Montgomery splits top Parks and Planning job Former federal official named as new parks director Friday, Feb. 10, 2006 Montgomery County’s park and planning commissioners named a new parks director Thursday and announced they would eliminate the joint park and planning director position.
Mary R. Bradford, who retired as associate director and chief financial officer of the National Park Service in 1997, takes over as parks director on Feb. 21. She will be paid about $135,000 a year.
Bradford will report directly to the commissioners (also known as the Planning Board), as does acting planning director Faroll Hamer.
‘‘We believe very strongly that creating the two departments again will allow all of us, both park and planning professionals, to work on their core missions,” Planning Board Chairman Derick P. Berlage told employees who gathered to meet Bradford Thursday morning at the agency’s Silver Spring headquarters.
Berlage said that about seven years ago, there had been two positions that were combined into the single parks and planning director’s job.
The move to a structure favored by many on the council is a good one, said Steven A. Silverman, chairman of the council’s Planning, Housing and Economic Development Committee.

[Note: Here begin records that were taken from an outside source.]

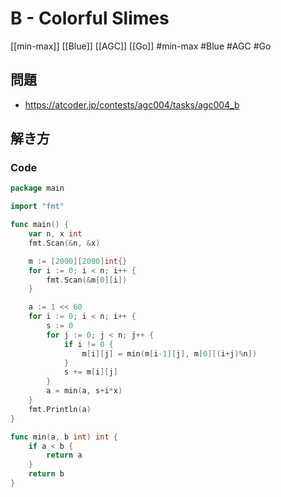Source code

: # B - Colorful Slimes
[[min-max]] [[Blue]] [[AGC]] [[Go]]
#min-max #Blue #AGC #Go 

## 問題
- https://atcoder.jp/contests/agc004/tasks/agc004_b

## 解き方
### Code
```go
package main

import "fmt"

func main() {
	var n, x int
	fmt.Scan(&n, &x)

	m := [2000][2000]int{}
	for i := 0; i < n; i++ {
		fmt.Scan(&m[0][i])
	}

	a := 1 << 60
	for i := 0; i < n; i++ {
		s := 0
		for j := 0; j < n; j++ {
			if i != 0 {
				m[i][j] = min(m[i-1][j], m[0][(i+j)%n])
			}
			s += m[i][j]
		}
		a = min(a, s+i*x)
	}
	fmt.Println(a)
}

func min(a, b int) int {
	if a < b {
		return a
	}
	return b
}
```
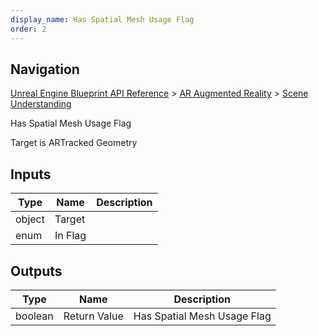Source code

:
 ```yaml
---
display_name: Has Spatial Mesh Usage Flag
order: 2
---
```

## Navigation

[Unreal Engine Blueprint API Reference](https://dev.epicgames.com/documentation/en-us/unreal-engine/BlueprintAPI) > [AR Augmented Reality](https://dev.epicgames.com/documentation/en-us/unreal-engine/BlueprintAPI/ARAugmentedReality) > [Scene Understanding](https://dev.epicgames.com/documentation/en-us/unreal-engine/BlueprintAPI/ARAugmentedReality/SceneUnderstanding)

Has Spatial Mesh Usage Flag

Target is ARTracked Geometry

## Inputs

| Type | Name | Description |
| --- | --- | --- |
| object | Target |  |
| enum | In Flag |  |

## Outputs

| Type | Name | Description |
| --- | --- | --- |
| boolean | Return Value | Has Spatial Mesh Usage Flag |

‘‘I think it was clear to the council, as it was to the commissioners, that there’s a need for a full-time planning director whose sole responsibility is overseeing the planning process without the distraction of overseeing hundreds of parks employees,” said Silverman (D-At large) of Silver Spring.
Commissioners began discussing separating the departments before Charles R. Loehr left the park and planning director post in October, a few months after residents uncovered hundreds of height and setback violations at Clarksburg Town Center.
Bradford — who began her National Park Service career as a seasonal ranger in the 1970s — said she will spend her first days traveling through the county’s 32,600-acre park system, talking to employees about their concerns.
In addition to overseeing a $3.5 billion operating and capital budget at NPS, Bradford supervised three national training centers for rangers, interpreters, park police and maintenance workers.
‘‘I was quite happily retired when they made me this fine offer I couldn’t refuse,” Bradford told employees.
From 2002 to 2005, she was co-chairwoman of a task force that helped produce neighborhood revitalization plans for the Long Branch area. During that period, Bradford also ran Cardinal Strategies, a consultant on environment, health and education issues.
While she was deputy regional NPS director in Santa Fe, N.M., from 1992 to 1994, Bradford and her family maintained a residence in Silver Spring where she has lived for 25 years.